• _Instructions to follow_: Line by line, repeat the data below exactly, beginning at the first line and ending at the line with "initialize with **README.md**". Omit pictures.

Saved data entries
──────────────────────────────

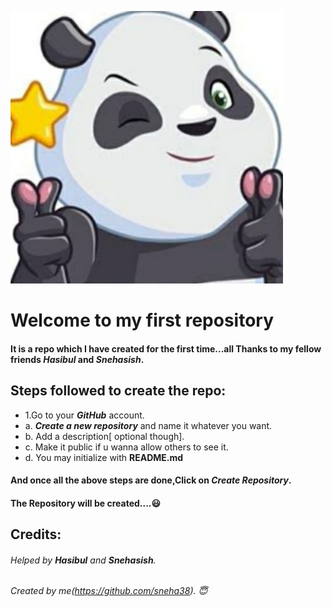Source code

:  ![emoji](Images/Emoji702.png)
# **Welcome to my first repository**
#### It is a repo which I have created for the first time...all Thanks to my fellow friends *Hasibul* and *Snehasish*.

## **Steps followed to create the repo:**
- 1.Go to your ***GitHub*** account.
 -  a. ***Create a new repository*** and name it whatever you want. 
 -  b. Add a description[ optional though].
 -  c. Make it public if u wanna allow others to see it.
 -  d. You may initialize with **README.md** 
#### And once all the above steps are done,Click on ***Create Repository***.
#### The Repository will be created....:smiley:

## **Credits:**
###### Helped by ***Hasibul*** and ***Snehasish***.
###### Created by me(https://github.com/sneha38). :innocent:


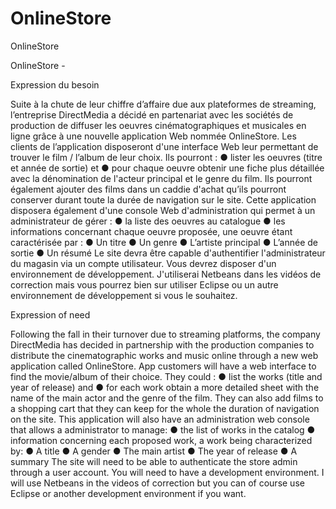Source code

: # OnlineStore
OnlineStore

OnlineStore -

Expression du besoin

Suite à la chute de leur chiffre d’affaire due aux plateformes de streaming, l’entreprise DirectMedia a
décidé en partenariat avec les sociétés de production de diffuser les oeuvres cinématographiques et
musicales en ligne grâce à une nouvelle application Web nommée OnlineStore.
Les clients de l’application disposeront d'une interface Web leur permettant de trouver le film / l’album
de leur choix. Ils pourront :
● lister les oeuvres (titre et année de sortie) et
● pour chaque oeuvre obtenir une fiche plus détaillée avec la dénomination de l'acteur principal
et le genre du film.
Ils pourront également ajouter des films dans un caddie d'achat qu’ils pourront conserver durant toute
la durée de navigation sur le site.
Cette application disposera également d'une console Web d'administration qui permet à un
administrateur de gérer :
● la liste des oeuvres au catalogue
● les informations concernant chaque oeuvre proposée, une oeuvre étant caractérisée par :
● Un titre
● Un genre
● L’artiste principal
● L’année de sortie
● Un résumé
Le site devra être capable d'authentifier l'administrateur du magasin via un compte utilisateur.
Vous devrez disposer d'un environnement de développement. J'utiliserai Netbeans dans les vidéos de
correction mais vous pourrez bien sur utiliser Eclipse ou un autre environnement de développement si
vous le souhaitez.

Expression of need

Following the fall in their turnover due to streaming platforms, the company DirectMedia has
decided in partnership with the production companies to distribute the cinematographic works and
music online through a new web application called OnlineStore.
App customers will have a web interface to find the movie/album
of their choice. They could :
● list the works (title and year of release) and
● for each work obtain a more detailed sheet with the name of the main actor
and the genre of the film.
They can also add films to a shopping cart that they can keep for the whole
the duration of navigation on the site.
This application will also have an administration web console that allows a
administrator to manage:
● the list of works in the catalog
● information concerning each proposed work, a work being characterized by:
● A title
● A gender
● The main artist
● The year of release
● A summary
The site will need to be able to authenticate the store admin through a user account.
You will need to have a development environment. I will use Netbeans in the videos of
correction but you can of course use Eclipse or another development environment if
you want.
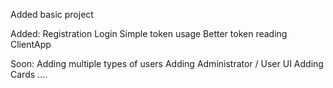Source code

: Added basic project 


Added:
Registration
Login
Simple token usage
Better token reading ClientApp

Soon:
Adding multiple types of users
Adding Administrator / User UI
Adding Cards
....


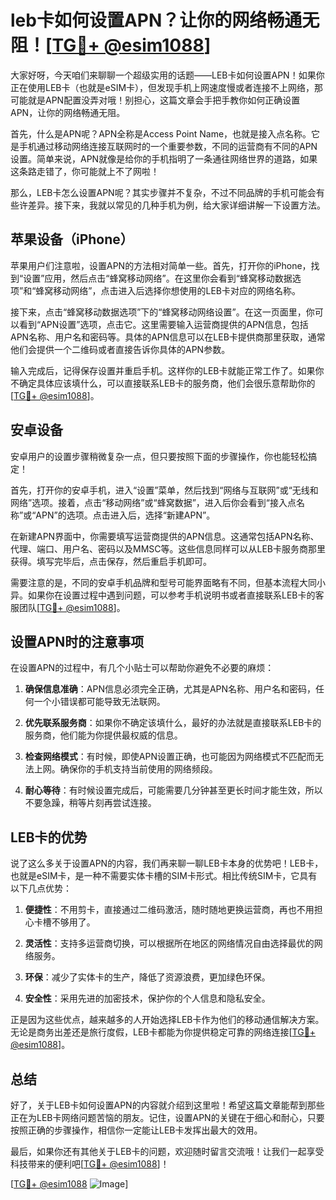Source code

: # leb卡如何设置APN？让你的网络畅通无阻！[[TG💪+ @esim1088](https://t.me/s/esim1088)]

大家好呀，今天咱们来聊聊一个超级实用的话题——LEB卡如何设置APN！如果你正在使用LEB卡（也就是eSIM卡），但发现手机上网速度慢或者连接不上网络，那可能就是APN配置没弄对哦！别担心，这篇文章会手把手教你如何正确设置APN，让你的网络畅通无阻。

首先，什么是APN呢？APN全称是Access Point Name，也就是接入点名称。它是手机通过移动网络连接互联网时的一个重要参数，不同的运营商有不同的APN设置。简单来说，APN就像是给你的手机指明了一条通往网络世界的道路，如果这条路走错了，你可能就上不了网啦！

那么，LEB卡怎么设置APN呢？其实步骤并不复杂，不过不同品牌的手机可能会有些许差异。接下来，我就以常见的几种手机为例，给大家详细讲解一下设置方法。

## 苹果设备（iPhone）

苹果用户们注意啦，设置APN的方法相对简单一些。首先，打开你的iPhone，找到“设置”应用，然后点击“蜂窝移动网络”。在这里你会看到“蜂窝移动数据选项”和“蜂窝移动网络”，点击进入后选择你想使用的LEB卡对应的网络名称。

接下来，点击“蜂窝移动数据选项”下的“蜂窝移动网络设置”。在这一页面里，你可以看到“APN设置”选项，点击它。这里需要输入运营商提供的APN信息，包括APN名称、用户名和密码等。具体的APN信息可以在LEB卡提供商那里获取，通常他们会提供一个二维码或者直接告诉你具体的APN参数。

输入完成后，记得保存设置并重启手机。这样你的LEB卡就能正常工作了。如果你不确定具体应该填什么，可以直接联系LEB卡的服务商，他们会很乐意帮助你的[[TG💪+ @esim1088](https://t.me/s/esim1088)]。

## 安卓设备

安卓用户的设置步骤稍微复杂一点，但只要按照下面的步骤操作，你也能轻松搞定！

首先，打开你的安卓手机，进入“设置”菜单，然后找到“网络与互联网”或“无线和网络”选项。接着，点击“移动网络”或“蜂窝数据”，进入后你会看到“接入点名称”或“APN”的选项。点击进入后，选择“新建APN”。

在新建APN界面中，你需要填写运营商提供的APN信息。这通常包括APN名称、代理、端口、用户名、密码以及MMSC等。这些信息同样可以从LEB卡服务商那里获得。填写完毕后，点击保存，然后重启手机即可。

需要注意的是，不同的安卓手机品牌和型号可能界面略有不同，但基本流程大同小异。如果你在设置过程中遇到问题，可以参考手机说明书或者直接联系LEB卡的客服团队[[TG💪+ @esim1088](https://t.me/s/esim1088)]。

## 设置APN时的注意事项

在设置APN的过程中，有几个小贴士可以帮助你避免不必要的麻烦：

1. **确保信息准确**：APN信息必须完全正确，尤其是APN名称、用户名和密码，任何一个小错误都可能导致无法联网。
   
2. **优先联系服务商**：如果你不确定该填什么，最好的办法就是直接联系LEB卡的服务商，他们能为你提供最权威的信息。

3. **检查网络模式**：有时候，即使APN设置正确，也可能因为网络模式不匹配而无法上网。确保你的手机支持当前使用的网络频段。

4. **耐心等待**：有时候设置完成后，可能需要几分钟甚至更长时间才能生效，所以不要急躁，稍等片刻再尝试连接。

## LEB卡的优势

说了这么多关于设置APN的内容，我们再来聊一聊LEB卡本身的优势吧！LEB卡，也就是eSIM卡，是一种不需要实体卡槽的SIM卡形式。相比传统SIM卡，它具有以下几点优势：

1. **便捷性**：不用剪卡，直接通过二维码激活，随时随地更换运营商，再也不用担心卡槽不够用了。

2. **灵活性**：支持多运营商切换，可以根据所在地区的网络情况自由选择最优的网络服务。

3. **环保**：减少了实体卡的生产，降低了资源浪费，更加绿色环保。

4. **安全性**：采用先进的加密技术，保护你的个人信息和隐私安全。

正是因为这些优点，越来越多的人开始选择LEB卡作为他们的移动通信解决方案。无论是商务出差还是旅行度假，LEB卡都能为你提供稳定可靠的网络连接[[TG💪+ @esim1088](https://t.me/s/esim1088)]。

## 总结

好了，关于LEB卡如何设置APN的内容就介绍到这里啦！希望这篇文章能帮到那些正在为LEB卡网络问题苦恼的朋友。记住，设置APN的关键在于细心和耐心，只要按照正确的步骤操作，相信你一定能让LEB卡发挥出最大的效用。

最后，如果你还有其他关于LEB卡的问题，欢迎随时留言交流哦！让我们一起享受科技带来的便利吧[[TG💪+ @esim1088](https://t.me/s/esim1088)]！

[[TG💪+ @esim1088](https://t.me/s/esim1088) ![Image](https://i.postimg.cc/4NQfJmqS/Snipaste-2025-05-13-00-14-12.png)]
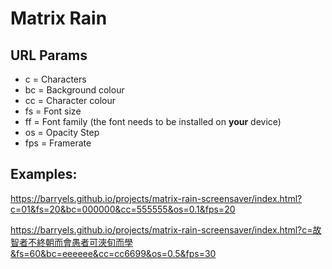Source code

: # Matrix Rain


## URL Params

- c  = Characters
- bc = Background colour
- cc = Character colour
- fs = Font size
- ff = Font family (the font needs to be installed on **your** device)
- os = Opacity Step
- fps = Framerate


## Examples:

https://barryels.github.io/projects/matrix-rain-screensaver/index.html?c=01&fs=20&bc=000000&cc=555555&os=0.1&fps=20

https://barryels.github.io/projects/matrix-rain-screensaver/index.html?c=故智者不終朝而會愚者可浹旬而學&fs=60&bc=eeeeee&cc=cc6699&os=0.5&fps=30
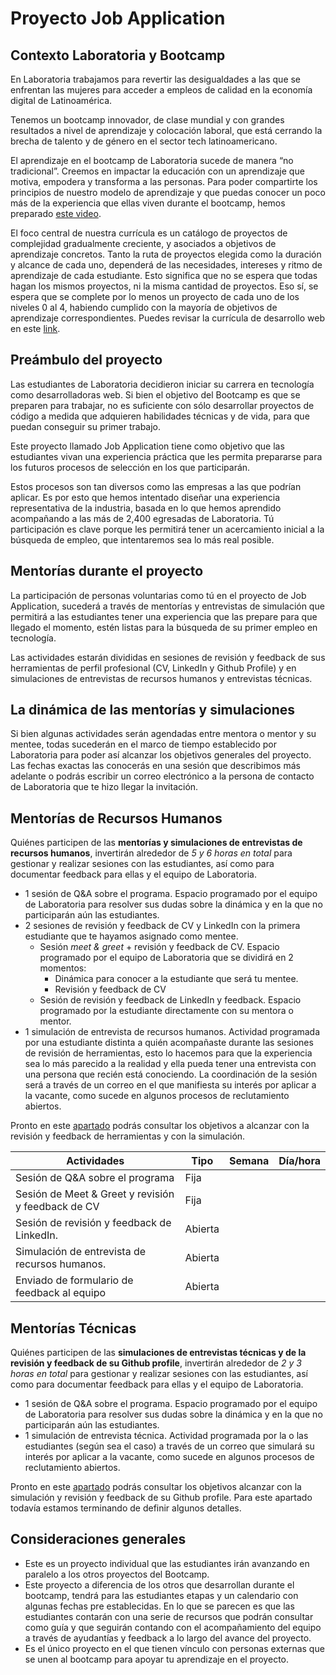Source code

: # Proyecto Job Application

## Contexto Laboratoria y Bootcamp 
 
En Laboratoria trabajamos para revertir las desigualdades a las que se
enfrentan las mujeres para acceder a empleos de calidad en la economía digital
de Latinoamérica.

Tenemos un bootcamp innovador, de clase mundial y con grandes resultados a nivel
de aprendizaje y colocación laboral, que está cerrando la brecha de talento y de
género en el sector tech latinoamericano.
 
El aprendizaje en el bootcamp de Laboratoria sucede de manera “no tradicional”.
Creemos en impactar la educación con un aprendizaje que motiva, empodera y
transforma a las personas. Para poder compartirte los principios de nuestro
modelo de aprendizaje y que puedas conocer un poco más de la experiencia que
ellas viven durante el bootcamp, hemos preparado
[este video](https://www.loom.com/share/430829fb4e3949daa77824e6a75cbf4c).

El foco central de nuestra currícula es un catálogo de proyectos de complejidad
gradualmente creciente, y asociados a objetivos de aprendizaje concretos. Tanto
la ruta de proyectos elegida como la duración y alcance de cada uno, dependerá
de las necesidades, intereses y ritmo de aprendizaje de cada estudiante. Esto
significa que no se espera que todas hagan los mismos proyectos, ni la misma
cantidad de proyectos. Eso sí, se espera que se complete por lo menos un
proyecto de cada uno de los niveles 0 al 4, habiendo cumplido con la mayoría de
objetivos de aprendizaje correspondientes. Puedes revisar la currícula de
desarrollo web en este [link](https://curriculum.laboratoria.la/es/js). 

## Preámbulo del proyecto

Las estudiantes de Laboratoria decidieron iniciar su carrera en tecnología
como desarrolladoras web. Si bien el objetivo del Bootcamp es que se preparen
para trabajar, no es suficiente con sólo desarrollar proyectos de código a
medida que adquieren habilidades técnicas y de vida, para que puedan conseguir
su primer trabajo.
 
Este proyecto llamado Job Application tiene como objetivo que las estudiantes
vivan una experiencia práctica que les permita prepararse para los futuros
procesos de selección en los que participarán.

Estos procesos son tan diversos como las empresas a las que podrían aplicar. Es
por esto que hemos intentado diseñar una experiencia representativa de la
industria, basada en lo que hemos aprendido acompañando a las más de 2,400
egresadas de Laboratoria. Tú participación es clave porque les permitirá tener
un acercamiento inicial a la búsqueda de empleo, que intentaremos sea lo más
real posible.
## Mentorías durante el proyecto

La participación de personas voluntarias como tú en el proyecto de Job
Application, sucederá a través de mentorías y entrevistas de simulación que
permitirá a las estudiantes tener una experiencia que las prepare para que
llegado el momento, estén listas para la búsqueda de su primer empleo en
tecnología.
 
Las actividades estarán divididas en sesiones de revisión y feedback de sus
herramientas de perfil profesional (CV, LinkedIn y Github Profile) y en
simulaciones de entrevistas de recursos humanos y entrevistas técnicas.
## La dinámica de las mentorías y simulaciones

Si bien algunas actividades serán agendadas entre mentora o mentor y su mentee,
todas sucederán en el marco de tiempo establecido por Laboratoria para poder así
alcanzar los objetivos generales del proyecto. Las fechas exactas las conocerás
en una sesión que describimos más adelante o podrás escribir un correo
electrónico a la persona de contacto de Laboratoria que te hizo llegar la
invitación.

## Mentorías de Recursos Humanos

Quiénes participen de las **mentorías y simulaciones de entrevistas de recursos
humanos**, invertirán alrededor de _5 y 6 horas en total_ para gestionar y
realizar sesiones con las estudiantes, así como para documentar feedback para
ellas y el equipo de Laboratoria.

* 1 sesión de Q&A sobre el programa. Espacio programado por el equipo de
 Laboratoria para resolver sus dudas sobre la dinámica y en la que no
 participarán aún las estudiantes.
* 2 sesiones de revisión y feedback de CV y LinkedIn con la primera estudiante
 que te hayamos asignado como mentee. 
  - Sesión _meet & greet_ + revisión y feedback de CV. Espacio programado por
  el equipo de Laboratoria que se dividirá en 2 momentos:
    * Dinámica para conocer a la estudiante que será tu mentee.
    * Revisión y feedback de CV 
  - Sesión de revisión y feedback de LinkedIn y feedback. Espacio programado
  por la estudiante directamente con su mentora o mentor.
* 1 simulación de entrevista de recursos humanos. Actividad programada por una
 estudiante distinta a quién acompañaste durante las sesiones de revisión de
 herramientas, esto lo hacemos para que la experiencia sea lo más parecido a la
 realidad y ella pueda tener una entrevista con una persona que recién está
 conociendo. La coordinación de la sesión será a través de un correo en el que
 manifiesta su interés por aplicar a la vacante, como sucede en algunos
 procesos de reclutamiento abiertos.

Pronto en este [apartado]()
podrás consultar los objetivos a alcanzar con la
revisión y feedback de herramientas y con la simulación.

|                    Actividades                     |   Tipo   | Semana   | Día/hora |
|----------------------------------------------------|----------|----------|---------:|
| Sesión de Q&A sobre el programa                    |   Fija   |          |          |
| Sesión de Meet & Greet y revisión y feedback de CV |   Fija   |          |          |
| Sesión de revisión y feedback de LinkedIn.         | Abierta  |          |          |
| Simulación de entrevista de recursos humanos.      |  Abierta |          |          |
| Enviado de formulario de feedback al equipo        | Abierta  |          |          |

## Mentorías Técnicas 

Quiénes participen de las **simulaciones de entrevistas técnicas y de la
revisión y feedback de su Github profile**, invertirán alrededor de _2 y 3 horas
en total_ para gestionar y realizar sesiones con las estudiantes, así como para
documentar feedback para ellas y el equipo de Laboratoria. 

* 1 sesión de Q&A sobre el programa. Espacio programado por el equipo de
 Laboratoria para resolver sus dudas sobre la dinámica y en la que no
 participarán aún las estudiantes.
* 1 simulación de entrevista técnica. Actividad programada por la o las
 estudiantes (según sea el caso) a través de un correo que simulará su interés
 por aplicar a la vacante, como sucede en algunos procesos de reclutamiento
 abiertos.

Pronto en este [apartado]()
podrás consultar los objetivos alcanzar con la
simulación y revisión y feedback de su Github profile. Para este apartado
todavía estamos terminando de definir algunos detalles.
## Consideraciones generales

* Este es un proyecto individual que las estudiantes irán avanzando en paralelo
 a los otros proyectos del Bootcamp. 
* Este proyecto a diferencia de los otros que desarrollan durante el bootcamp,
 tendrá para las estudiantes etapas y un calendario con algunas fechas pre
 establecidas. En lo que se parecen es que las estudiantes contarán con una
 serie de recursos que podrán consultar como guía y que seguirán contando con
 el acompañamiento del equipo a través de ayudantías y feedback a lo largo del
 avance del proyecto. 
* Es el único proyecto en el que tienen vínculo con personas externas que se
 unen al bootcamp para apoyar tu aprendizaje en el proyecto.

──────────────────────────────

• _Task result_:
Source code

:  ![emoji](Images/Emoji702.png)
# **Welcome to my first repository**
#### It is a repo which I have created for the first time...all Thanks to my fellow friends *Hasibul* and *Snehasish*.

## **Steps followed to create the repo:**
- 1.Go to your ***GitHub*** account.
 -  a. ***Create a new repository*** and name it whatever you want. 
 -  b. Add a description[ optional though].
 -  c. Make it public if u wanna allow others to see it.
 -  d. You may initialize with **README.md** 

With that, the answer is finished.